One of the great patristic source of our Christian pneumatology comes from Saint Basil the Great. Catholics are frequently, and with good reason, accused of forgetting the work of the Holy Spirit. Some will even call the Spirit the forgotten God. Systematic theologians of the West make the claim that theological reflection, especially in the 20th century, have neglected the indwelling of the Holy Spirit; and I would also claim that these same theologians have neglected the activity of the Holy Spirit in the sacred Liturgy. Too often in theological reflection, catechesis, and preaching the Holy Spirit is forgotten sacramentally and the Mass. No Holy Spirit, no Trinity. The good news is that Dominican Cardinal Yves Congar helped to restore a working knowledge of the Holy Spirit with the publication of his 3 volume work, I Believe in the Holy Spirit.

One of the key parts of Basil’s work, On the Holy Spirit, is his use of the baptismal formulation –the lex orandi, lex credendi– found in Saint Matthew’s Gospel to show that the Holy Spirit is integrally connected with the Father and Son as God;  this formulation is now the tradition of the Church.
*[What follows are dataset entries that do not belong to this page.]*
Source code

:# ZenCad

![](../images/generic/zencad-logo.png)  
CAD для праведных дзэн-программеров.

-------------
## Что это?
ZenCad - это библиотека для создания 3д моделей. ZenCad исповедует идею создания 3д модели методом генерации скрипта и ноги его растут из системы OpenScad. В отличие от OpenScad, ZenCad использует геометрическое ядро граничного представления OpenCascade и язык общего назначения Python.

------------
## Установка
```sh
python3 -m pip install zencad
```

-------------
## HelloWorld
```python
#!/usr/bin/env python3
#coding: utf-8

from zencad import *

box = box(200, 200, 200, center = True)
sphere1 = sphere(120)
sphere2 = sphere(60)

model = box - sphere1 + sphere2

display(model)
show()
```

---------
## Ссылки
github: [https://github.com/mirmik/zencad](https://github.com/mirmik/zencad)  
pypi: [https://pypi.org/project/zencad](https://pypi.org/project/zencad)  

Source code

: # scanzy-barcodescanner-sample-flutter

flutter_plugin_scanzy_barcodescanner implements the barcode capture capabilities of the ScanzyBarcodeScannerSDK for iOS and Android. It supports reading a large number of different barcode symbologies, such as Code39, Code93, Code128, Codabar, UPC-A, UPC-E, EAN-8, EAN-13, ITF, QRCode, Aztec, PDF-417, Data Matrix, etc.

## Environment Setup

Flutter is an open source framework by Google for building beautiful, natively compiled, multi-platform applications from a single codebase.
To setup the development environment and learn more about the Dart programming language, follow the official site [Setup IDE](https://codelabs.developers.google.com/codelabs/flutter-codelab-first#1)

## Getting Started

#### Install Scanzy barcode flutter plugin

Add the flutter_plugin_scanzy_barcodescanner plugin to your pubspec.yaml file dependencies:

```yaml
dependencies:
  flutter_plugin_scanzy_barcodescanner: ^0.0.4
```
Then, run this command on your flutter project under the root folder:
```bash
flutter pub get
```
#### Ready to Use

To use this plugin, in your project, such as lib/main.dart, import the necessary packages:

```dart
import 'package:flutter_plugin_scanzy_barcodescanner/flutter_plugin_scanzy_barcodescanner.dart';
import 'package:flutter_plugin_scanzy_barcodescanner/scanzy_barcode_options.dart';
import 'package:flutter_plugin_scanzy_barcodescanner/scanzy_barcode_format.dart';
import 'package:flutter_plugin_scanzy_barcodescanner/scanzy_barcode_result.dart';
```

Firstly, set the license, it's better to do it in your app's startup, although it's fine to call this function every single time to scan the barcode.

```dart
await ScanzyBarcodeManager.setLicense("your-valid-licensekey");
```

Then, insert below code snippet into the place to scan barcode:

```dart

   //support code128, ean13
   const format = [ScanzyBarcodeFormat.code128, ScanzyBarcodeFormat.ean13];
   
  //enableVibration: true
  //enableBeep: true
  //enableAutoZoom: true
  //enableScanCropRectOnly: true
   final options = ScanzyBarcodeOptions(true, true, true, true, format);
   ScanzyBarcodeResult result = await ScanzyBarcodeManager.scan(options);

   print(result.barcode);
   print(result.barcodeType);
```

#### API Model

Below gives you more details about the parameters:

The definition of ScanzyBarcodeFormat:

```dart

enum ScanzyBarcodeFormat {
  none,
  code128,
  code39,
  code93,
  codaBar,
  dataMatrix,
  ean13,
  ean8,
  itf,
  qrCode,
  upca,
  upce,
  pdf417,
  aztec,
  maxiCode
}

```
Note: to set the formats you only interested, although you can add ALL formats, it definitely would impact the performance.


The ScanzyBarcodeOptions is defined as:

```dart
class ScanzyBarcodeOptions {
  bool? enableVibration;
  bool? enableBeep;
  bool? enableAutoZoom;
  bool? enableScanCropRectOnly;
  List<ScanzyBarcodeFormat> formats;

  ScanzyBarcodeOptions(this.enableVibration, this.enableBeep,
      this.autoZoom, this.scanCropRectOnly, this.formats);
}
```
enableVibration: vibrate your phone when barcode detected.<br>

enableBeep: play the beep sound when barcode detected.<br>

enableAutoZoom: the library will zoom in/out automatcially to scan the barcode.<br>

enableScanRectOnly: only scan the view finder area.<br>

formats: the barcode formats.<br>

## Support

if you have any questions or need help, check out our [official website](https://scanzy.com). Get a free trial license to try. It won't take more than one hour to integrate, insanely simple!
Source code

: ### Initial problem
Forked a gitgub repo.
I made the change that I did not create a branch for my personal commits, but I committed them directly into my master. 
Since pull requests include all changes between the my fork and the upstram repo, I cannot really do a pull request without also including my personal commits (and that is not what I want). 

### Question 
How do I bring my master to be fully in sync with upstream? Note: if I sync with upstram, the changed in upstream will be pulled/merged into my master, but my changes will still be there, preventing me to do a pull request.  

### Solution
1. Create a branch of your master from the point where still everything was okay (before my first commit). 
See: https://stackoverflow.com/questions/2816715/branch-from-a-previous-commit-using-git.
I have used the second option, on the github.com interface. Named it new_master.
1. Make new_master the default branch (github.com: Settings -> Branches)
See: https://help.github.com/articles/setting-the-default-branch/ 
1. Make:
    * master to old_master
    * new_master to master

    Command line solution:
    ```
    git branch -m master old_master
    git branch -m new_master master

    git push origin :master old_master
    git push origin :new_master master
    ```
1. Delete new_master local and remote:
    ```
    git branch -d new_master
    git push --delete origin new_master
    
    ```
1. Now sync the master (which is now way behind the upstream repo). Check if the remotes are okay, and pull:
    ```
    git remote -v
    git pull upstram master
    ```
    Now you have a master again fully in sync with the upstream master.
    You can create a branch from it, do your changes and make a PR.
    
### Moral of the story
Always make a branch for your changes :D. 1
“What makes us Christians? “Our faith,” everyone would answer. How are we saved? Obviously through the regenerating grace of baptism. How else could we be? We are confirmed in our understanding that salvation comes through the Father, Son, and Holy Spirit . . . If we now reject what we accepted at baptism, we will be found further away from our salvation than when we first believed,” (On the Holy Spirit, 10).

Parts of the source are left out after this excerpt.